== Exercise data ==
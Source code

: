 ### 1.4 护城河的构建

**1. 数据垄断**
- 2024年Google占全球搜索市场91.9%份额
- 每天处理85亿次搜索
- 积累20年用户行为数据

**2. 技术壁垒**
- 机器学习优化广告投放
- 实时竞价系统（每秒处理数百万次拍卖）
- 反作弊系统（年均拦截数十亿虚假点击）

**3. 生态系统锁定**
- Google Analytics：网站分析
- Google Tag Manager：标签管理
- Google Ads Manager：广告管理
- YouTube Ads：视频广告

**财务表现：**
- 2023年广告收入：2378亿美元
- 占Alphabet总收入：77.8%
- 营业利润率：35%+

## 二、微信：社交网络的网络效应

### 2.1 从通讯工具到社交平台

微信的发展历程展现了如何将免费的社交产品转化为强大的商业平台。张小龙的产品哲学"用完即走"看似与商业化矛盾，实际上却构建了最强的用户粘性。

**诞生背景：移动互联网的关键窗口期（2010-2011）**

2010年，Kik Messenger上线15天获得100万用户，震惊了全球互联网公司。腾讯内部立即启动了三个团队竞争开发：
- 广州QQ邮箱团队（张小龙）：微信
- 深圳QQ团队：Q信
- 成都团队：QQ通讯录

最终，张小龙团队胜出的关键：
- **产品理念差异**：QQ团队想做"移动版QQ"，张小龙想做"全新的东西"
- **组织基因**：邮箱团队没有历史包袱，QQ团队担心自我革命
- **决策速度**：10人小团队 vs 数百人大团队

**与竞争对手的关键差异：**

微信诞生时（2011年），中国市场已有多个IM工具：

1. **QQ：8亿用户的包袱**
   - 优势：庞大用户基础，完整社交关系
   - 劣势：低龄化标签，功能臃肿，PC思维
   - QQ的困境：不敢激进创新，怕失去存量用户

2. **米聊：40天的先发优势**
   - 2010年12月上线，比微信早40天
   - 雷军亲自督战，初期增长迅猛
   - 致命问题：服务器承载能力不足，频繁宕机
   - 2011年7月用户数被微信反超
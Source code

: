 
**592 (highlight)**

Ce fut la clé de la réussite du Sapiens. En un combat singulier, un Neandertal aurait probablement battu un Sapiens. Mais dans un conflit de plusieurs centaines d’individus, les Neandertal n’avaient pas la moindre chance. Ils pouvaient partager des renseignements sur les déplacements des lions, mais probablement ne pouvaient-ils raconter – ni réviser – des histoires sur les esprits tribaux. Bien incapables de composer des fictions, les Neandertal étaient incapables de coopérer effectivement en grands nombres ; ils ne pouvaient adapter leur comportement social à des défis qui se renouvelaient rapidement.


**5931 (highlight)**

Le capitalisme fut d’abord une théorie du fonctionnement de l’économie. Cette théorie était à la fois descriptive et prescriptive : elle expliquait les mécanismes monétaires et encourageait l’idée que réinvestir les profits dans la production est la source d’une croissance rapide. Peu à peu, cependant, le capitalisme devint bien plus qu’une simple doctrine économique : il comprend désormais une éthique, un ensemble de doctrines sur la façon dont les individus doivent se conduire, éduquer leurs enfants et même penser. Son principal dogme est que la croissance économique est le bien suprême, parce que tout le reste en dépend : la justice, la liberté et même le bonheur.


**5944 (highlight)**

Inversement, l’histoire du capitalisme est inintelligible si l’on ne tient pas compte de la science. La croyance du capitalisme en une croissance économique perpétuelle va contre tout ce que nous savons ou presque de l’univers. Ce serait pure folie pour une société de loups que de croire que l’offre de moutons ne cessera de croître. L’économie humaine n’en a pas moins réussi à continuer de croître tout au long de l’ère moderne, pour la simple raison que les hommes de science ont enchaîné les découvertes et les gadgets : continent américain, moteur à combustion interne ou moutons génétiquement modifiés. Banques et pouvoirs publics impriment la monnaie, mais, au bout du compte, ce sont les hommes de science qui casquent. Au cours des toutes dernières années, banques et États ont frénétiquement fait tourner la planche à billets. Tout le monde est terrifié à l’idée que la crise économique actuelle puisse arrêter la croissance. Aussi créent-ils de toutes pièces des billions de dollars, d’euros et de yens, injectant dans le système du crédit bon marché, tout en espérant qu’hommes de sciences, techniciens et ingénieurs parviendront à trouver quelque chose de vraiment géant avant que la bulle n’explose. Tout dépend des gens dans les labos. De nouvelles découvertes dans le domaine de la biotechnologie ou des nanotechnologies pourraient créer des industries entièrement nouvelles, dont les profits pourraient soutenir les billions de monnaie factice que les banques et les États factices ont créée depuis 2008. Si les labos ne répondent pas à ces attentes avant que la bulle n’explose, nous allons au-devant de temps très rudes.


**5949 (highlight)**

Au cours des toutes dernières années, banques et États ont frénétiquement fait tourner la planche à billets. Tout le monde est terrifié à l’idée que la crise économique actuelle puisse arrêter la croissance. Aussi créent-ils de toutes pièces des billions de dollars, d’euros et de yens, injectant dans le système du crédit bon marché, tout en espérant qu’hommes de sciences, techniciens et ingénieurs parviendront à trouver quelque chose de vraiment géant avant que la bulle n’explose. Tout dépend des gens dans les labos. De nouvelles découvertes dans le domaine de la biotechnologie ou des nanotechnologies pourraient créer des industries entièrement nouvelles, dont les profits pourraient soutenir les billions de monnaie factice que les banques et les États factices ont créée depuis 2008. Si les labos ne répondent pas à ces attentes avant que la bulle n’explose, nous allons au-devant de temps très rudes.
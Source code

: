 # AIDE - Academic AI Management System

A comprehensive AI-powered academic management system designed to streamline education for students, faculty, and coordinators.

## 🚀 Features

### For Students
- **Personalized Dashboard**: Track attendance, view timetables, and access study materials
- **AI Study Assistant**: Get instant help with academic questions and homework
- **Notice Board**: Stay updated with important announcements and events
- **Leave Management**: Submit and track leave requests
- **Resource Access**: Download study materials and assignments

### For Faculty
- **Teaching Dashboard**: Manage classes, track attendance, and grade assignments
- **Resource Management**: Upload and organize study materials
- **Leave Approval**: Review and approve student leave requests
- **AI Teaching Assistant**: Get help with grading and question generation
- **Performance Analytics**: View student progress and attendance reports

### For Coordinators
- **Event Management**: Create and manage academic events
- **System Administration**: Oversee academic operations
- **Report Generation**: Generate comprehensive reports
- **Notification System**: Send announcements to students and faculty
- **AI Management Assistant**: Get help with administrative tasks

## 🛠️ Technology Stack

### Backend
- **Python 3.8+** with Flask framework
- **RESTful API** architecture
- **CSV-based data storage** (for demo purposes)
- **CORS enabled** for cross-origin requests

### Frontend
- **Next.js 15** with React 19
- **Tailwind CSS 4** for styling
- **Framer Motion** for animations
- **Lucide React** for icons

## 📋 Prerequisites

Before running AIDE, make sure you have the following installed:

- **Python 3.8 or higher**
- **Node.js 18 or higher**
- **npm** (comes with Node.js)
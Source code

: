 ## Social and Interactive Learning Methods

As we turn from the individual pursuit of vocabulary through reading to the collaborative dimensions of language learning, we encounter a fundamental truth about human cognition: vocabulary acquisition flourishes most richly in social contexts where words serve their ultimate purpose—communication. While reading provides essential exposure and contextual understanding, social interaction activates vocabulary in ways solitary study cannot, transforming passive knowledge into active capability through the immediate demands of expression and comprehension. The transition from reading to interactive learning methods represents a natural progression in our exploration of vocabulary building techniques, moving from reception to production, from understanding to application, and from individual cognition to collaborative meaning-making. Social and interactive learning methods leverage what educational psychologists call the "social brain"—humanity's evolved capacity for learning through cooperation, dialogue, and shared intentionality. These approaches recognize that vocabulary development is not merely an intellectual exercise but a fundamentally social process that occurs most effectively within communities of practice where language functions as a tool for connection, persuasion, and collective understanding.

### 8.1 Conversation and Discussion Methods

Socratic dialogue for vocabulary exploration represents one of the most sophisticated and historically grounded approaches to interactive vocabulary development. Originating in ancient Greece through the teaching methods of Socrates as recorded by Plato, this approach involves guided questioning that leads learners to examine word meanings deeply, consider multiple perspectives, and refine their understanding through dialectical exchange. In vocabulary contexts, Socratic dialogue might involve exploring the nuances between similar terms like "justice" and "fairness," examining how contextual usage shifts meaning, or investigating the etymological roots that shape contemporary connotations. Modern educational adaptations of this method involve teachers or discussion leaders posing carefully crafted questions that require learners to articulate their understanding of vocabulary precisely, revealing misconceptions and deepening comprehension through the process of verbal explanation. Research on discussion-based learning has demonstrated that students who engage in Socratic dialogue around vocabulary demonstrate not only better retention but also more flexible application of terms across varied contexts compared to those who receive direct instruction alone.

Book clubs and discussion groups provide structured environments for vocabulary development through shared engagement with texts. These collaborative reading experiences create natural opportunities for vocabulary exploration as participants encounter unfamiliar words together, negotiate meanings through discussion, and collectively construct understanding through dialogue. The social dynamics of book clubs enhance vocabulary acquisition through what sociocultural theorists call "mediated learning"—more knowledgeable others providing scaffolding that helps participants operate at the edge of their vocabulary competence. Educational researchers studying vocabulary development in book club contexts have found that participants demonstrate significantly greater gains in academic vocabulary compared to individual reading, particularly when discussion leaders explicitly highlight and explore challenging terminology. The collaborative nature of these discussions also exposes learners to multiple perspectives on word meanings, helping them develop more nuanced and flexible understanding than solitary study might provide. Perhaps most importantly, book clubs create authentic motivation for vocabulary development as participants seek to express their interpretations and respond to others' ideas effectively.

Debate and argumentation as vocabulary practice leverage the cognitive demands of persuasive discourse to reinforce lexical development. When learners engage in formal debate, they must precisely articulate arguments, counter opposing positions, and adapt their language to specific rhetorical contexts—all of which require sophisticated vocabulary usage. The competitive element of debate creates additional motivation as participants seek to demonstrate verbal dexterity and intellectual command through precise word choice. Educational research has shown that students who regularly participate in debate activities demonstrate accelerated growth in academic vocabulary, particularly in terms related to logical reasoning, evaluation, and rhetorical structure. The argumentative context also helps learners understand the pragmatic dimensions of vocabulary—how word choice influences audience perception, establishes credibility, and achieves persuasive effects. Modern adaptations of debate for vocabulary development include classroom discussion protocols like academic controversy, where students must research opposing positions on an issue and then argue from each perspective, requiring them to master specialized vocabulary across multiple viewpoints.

== Exercise goal ==
When the word "leave" occurs in a line above, list that line.

== Exercise result ==
- **Leave Management**: Submit and track leave requests
- **Leave Approval**: Review and approve student leave requests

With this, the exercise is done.